--- START ---
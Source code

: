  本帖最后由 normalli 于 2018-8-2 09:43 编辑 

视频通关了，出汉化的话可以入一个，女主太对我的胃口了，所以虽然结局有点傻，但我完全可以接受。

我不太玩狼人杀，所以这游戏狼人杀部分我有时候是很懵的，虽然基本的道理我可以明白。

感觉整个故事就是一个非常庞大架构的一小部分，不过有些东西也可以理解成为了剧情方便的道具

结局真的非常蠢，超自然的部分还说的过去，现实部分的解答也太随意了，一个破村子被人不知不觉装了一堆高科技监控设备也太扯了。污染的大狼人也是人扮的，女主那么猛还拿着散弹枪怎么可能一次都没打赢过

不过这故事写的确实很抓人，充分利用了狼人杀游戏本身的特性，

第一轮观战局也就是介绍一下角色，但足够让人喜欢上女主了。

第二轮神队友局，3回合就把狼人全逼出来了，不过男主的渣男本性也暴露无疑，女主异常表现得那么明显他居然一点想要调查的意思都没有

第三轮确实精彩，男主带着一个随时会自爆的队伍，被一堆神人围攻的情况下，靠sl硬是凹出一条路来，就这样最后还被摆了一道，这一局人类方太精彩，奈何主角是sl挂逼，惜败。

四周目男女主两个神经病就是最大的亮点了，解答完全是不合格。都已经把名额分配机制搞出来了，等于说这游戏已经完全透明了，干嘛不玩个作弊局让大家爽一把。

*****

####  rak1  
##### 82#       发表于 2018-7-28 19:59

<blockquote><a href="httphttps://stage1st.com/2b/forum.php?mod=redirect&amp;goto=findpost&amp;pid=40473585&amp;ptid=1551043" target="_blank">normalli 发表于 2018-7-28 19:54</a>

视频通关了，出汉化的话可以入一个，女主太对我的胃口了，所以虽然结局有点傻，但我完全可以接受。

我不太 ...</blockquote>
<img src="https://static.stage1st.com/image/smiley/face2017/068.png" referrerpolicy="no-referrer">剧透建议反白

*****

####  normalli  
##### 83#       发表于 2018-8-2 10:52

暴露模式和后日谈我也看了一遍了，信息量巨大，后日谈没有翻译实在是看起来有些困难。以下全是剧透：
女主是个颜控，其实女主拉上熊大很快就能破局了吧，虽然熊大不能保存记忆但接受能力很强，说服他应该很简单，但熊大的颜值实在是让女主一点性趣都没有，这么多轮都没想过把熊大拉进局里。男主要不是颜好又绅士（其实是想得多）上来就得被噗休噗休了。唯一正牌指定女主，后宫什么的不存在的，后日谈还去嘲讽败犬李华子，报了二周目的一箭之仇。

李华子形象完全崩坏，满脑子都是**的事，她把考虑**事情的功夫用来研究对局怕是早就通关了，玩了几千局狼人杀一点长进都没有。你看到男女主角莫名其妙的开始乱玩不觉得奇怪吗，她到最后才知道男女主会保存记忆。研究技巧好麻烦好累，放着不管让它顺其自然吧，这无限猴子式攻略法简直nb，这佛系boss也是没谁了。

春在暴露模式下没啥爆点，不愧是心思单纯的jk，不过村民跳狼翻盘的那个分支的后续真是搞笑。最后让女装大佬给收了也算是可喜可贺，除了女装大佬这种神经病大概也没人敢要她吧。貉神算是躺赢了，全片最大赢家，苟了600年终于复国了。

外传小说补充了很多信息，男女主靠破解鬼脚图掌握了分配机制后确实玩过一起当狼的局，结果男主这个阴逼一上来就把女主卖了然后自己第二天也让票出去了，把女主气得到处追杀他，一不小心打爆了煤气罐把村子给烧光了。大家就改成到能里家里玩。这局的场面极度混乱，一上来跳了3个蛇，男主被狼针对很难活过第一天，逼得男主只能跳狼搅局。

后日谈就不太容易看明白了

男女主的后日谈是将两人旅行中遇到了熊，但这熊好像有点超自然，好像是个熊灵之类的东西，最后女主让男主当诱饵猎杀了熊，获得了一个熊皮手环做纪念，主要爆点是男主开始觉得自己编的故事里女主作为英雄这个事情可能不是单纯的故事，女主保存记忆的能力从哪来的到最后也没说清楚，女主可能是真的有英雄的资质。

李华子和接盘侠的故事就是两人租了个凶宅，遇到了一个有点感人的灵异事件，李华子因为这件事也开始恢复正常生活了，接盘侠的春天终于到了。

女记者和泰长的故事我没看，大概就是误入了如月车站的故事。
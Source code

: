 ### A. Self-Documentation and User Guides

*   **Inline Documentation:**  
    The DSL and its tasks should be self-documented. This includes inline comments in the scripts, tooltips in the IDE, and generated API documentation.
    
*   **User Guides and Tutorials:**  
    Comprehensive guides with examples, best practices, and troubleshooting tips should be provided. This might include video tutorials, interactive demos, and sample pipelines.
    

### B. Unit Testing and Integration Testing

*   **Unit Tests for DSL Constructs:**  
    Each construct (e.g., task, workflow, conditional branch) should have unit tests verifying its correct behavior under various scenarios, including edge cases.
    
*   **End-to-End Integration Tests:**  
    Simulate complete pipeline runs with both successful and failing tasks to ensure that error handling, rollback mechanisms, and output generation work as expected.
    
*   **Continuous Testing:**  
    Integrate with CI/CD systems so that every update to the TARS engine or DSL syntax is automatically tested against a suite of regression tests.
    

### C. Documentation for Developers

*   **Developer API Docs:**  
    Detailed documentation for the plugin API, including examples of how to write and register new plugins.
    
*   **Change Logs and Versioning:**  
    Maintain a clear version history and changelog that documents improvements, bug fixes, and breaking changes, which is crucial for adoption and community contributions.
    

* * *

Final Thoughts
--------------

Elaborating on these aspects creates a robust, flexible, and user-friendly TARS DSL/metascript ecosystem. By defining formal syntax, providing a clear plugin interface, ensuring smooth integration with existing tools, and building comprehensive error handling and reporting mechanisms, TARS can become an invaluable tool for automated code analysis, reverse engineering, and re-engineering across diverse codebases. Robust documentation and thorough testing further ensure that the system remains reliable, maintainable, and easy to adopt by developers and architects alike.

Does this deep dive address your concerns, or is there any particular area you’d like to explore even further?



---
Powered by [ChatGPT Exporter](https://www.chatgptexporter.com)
--- END ---
● **What to produce**
Find all lines holding the word "tasks" in the records above and copy them.

● **Result for this task**
    The DSL and its tasks should be self-documented. This includes inline comments in the scripts, tooltips in the IDE, and generated API documentation.
    Simulate complete pipeline runs with both successful and failing tasks to ensure that error handling, rollback mechanisms, and output generation work as expected.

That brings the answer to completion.